The interaction of the isolated human plasminogen kringle 4 with the four omega-amino acid ligands epsilon-aminocaproic acid (epsilon ACA), N alpha-acetyl-L-lysine (AcLys), trans-aminomethyl(cyclohexane)carboxylic acid (AMCHA) and p-benzylaminesulfonic acid (BASA) has been further characterized by 1H-NMR spectroscopy at 300 and 600 MHz. Pronounced high-field shifts, reaching approximately 3 ppm, are observed for AMCHA resonances upon binding to kringle 4, which underscores the relevance of ligand lipophilic interactions with aromatic side chains at the binding site. Ligand titration curves for the nine His and Trp singlets found in the kringle 4 aromatic spectrum reveal a striking uniformity in the kringle response to the various ligands. The average binding curves exhibit a clear Langmuir absorption isotherm saturation profile and the data were analyzed under the assumption of one (high affinity) binding site per kringle. Equilibrium association constants (Ka) and first order dissociation rate constants (k off) were derived from linearized expressions of the Langmuir isotherm and of the spectral line-shapes, respectively.

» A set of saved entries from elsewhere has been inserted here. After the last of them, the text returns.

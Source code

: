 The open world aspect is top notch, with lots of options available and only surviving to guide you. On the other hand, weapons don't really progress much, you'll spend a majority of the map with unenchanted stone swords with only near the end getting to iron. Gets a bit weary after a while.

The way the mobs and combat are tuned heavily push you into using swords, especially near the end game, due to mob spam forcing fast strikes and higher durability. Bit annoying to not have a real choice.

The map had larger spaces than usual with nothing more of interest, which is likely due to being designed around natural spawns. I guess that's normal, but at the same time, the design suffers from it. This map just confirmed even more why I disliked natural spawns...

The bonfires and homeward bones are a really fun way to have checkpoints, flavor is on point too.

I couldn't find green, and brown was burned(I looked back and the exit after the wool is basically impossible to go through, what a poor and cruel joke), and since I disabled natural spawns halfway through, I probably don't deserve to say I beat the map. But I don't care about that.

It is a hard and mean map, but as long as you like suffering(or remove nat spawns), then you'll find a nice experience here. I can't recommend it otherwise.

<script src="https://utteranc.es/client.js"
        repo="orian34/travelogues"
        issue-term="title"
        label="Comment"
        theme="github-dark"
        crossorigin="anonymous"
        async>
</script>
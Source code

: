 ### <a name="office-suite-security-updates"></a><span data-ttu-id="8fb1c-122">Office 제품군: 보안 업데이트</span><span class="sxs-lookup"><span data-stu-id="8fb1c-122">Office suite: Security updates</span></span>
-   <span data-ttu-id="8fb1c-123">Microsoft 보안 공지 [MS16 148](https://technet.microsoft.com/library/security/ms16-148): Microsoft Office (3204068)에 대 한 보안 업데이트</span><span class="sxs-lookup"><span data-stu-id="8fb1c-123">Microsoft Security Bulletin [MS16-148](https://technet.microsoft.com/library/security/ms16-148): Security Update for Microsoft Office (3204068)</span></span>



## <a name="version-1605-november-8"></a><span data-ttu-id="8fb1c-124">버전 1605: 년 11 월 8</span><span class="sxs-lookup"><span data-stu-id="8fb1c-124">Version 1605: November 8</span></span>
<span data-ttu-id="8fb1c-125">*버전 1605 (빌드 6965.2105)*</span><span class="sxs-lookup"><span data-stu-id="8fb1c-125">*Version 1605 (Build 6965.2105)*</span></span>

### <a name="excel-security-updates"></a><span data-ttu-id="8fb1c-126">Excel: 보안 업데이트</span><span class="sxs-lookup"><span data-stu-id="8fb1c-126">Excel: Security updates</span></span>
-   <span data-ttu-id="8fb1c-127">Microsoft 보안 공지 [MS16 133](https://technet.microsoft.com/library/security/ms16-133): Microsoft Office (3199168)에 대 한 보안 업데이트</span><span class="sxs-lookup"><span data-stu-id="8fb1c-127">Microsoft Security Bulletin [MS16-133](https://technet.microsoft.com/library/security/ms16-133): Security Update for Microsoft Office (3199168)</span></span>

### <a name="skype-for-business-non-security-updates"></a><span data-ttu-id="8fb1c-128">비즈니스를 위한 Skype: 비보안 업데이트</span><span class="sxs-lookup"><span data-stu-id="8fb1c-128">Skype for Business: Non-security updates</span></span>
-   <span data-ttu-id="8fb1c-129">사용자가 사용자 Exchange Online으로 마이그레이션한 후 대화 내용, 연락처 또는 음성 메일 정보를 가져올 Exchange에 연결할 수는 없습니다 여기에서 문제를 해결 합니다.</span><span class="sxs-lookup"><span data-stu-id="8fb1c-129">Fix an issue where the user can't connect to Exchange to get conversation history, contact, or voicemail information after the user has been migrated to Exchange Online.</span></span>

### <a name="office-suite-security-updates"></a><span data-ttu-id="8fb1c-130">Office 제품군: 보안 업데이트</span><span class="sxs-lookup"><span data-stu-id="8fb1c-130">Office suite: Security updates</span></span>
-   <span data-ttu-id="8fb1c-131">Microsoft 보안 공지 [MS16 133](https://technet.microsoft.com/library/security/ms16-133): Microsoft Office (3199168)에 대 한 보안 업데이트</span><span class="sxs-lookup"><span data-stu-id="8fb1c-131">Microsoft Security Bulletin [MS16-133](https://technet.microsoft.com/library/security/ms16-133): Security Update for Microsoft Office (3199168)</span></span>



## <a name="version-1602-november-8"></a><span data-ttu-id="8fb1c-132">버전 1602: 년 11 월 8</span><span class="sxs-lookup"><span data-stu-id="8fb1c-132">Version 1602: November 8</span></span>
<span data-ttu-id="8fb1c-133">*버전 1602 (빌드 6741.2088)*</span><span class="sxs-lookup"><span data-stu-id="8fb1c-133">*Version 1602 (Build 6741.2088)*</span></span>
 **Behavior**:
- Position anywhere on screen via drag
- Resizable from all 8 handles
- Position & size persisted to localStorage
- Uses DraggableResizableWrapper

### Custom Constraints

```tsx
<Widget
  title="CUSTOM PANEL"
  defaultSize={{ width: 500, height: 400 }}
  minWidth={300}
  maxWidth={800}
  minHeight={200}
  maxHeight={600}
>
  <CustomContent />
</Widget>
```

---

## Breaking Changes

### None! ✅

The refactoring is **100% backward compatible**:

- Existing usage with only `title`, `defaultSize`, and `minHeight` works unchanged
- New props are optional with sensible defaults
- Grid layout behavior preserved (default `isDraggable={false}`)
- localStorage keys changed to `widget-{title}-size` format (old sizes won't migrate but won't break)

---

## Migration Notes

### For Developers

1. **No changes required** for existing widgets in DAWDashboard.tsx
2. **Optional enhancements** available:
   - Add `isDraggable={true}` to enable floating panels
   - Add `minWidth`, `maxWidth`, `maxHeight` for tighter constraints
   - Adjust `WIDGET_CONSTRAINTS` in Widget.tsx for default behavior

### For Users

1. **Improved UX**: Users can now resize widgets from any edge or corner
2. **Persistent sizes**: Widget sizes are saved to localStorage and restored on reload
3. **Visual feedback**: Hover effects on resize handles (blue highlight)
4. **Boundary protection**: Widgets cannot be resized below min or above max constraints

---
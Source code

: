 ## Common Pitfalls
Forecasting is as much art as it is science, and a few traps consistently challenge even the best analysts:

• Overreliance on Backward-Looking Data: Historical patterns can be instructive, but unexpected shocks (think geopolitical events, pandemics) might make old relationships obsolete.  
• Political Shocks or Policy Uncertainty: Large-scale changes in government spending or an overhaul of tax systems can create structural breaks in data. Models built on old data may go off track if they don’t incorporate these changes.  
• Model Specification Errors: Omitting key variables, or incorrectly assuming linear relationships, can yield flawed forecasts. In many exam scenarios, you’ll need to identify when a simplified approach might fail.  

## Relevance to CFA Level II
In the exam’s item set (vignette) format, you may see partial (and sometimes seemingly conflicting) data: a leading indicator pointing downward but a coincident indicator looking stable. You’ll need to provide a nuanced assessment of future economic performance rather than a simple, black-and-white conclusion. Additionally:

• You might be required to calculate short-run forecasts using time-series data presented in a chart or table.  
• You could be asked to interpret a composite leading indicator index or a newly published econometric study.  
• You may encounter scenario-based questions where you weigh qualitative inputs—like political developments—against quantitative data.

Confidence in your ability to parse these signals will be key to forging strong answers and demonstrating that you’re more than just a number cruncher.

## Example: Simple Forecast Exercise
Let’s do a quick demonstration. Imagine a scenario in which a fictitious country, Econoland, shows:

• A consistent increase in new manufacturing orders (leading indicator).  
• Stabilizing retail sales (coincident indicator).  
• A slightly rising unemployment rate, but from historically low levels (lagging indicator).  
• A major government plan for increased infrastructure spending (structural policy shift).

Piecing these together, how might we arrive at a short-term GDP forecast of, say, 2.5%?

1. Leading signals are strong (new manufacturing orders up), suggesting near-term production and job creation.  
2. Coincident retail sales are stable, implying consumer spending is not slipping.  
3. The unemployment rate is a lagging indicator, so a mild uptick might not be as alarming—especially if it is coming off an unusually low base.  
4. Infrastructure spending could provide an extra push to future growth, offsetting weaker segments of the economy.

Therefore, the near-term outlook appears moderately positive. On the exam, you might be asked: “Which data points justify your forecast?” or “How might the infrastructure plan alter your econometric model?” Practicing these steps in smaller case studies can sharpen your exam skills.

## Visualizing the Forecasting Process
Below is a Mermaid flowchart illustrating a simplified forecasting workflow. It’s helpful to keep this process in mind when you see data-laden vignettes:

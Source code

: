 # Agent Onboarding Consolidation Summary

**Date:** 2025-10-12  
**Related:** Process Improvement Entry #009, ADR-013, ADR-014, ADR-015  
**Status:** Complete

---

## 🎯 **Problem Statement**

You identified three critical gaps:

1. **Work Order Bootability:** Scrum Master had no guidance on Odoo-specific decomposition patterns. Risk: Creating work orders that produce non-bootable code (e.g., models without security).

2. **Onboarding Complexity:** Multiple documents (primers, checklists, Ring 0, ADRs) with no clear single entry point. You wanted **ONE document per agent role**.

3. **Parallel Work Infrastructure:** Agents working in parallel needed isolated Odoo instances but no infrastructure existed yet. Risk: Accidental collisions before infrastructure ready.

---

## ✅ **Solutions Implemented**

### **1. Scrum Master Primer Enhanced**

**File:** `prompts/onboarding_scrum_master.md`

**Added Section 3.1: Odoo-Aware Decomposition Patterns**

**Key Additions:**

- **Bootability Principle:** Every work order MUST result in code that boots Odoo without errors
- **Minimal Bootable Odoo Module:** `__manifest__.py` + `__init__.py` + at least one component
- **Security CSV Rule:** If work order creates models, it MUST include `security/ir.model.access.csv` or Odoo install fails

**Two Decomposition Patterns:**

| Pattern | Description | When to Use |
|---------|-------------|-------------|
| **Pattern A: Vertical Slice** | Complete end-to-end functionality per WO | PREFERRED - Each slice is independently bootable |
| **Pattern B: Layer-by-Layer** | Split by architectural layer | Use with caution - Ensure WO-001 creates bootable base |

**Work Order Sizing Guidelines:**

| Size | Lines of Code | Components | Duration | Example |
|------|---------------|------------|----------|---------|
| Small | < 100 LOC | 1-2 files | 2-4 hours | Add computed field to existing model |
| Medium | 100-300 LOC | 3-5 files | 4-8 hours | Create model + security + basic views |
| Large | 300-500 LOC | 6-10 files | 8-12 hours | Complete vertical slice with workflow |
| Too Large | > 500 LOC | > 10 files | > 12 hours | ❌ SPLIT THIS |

The results for the four ligands, at approximately 295 K, pH 7.2, indicate that: AMCHA exhibits the strongest binding (Ka = 159 mM-1) and epsilon ACA the weakest (Ka = 21 mM-1) with AcLys and BASA falling in between; epsilon ACA dissociates readily (k off = 5.3 X 10(3) s-1) and AMCHA associates the fastest (k on = 2.0 X 10(8) M-1 s-1) while the kinetics for BASA exchange is relatively slow (k off = 0.8 X 10(3) s-1, k on = 0.6 X 10(8) M-1 s-1); the ligand-binding kinetics is close to diffusion-controlled.